= Aim of the task =
Go through the lines below and repeat each one exactly, skipping pictures.

##### Dataset #####

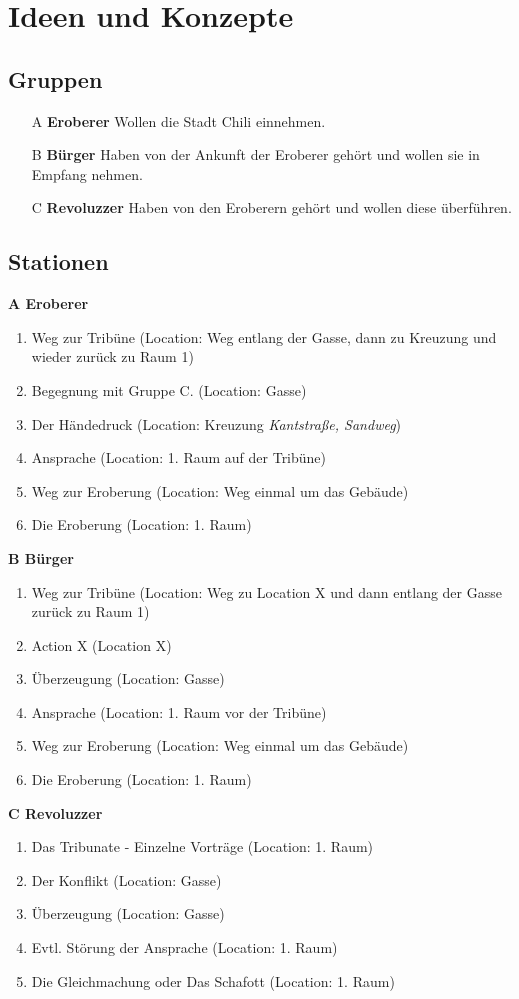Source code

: \documentclass[a4paper, 12pt]{report}
\newcommand\backmatter{ \cleardoublepage \pagenumbering{roman}}
\begin{document}
\backmatter

\chapter* {Ideen und Konzepte}\label{ideen_konzepte}
\section*{Gruppen}
\begin{itemize}
    \item[A] \textbf{Eroberer} Wollen die Stadt Chili einnehmen.
    \item[B] \textbf{Bürger} Haben von der Ankunft der Eroberer gehört und wollen sie in Empfang nehmen.
    \item[C] \textbf{Revoluzzer} Haben von den Eroberern gehört und wollen diese überführen.
\end{itemize}

\section*{Stationen}
\textbf{A Eroberer}
\begin{enumerate}
    \item Weg zur Tribüne (Location: Weg entlang der Gasse, dann zu Kreuzung und wieder zurück zu Raum 1)
    \item Begegnung mit Gruppe C. (Location: Gasse)
    \item Der Händedruck (Location: Kreuzung \textit{Kantstraße, Sandweg})
    \item Ansprache (Location: 1. Raum auf der Tribüne)
    \item Weg zur Eroberung (Location: Weg einmal um das Gebäude)
    \item Die Eroberung (Location: 1. Raum)
\end{enumerate}
\textbf{B Bürger}
\begin{enumerate}
    \item Weg zur Tribüne (Location: Weg zu Location X und dann entlang der Gasse zurück zu Raum 1)
    \item Action X (Location X)
    \item Überzeugung (Location: Gasse)
    \item Ansprache (Location: 1. Raum vor der Tribüne)
    \item Weg zur Eroberung (Location: Weg einmal um das Gebäude)
    \item Die Eroberung (Location: 1. Raum)
\end{enumerate}
\textbf{C Revoluzzer}
\begin{enumerate}
    \item Das Tribunate - Einzelne Vorträge (Location: 1. Raum)
    \item Der Konflikt (Location: Gasse)
    \item Überzeugung (Location: Gasse)
    \item Evtl. Störung der Ansprache (Location: 1. Raum)
    \item Die Gleichmachung oder Das Schafott  (Location: 1. Raum)
\end{enumerate}
\end{document}
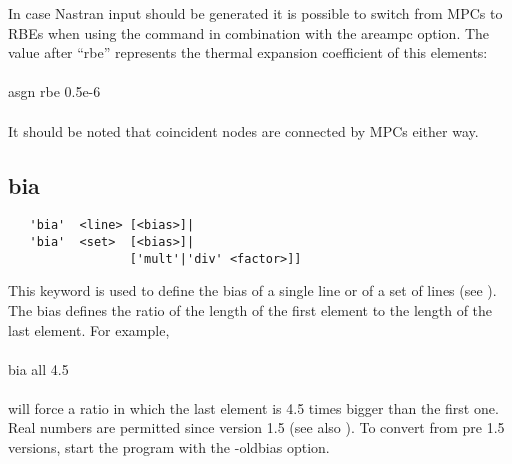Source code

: \documentclass{article}
\begin{document}
In case Nastran input should be generated it is possible to switch from MPCs to RBEs when using the  command in combination with the areampc option. The value after ``rbe'' represents the thermal expansion coefficient of this elements:\\\\asgn rbe 0.5e-6\\\\It should be noted that coincident nodes are connected by MPCs either way.
  
\subsection{\label{bia}bia}
\begin{verbatim}
   'bia'  <line> [<bias>]|
   'bia'  <set>  [<bias>]|
                 ['mult'|'div' <factor>]]
\end{verbatim}
This keyword is used to define the bias of a single line or of a set of lines (see ). The bias defines the ratio of the length of the first element to the length of the last element. For example,\\\\
bia all 4.5\\\\will force a ratio in which the last element is 4.5 times bigger than the first one. Real numbers are permitted since version 1.5 (see also ). To convert from pre 1.5 versions, start the program with the -oldbias option.
  
\end{document}
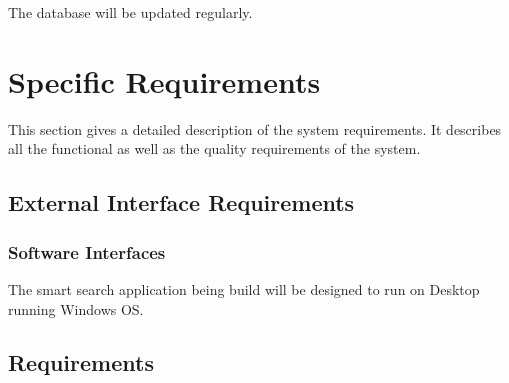 \documentclass[a4paper,10pt]{article}
\begin{document}
	The database will be updated regularly.

	\newpage
	
	\section{Specific Requirements}
This section gives a detailed description of the system requirements. It describes all the functional as well as the quality requirements of the system.

	\subsection{External Interface Requirements}

            \subsubsection{Software Interfaces}
The smart search application being build will be designed to run on Desktop running Windows OS.

	\subsection{Requirements}
\end{document}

#####

= Written response =
Source code

: \documentclass[a4paper, 12pt]{report}
\newcommand\backmatter{ \cleardoublepage \pagenumbering{roman}}
\begin{document}
\backmatter

\chapter* {Ideen und Konzepte}\label{ideen_konzepte}
\section*{Gruppen}
\begin{itemize}
    \item[A] \textbf{Eroberer} Wollen die Stadt Chili einnehmen.
    \item[B] \textbf{Bürger} Haben von der Ankunft der Eroberer gehört und wollen sie in Empfang nehmen.
    \item[C] \textbf{Revoluzzer} Haben von den Eroberern gehört und wollen diese überführen.
\end{itemize}

\section*{Stationen}
\textbf{A Eroberer}
\begin{enumerate}
    \item Weg zur Tribüne (Location: Weg entlang der Gasse, dann zu Kreuzung und wieder zurück zu Raum 1)
    \item Begegnung mit Gruppe C. (Location: Gasse)
    \item Der Händedruck (Location: Kreuzung \textit{Kantstraße, Sandweg})
    \item Ansprache (Location: 1. Raum auf der Tribüne)
    \item Weg zur Eroberung (Location: Weg einmal um das Gebäude)
    \item Die Eroberung (Location: 1. Raum)
\end{enumerate}
\textbf{B Bürger}
\begin{enumerate}
    \item Weg zur Tribüne (Location: Weg zu Location X und dann entlang der Gasse zurück zu Raum 1)
    \item Action X (Location X)
    \item Überzeugung (Location: Gasse)
    \item Ansprache (Location: 1. Raum vor der Tribüne)
    \item Weg zur Eroberung (Location: Weg einmal um das Gebäude)
    \item Die Eroberung (Location: 1. Raum)
\end{enumerate}
\textbf{C Revoluzzer}
\begin{enumerate}
    \item Das Tribunate - Einzelne Vorträge (Location: 1. Raum)
    \item Der Konflikt (Location: Gasse)
    \item Überzeugung (Location: Gasse)
    \item Evtl. Störung der Ansprache (Location: 1. Raum)
    \item Die Gleichmachung oder Das Schafott  (Location: 1. Raum)
\end{enumerate}
\end{document}
Source code

: \documentclass{article}
\begin{document}
In case Nastran input should be generated it is possible to switch from MPCs to RBEs when using the  command in combination with the areampc option. The value after ``rbe'' represents the thermal expansion coefficient of this elements:\\\\asgn rbe 0.5e-6\\\\It should be noted that coincident nodes are connected by MPCs either way.
  
\subsection{\label{bia}bia}
\begin{verbatim}
   'bia'  <line> [<bias>]|
   'bia'  <set>  [<bias>]|
                 ['mult'|'div' <factor>]]
\end{verbatim}
This keyword is used to define the bias of a single line or of a set of lines (see ). The bias defines the ratio of the length of the first element to the length of the last element. For example,\\\\
bia all 4.5\\\\will force a ratio in which the last element is 4.5 times bigger than the first one. Real numbers are permitted since version 1.5 (see also ). To convert from pre 1.5 versions, start the program with the -oldbias option.
  
\end{document}
 \documentclass[a4paper,10pt]{article}
\begin{document}
	The database will be updated regularly.

	\newpage
	
	\section{Specific Requirements}
This section gives a detailed description of the system requirements. It describes all the functional as well as the quality requirements of the system.

	\subsection{External Interface Requirements}

            \subsubsection{Software Interfaces}
The smart search application being build will be designed to run on Desktop running Windows OS.

	\subsection{Requirements}
\end{document}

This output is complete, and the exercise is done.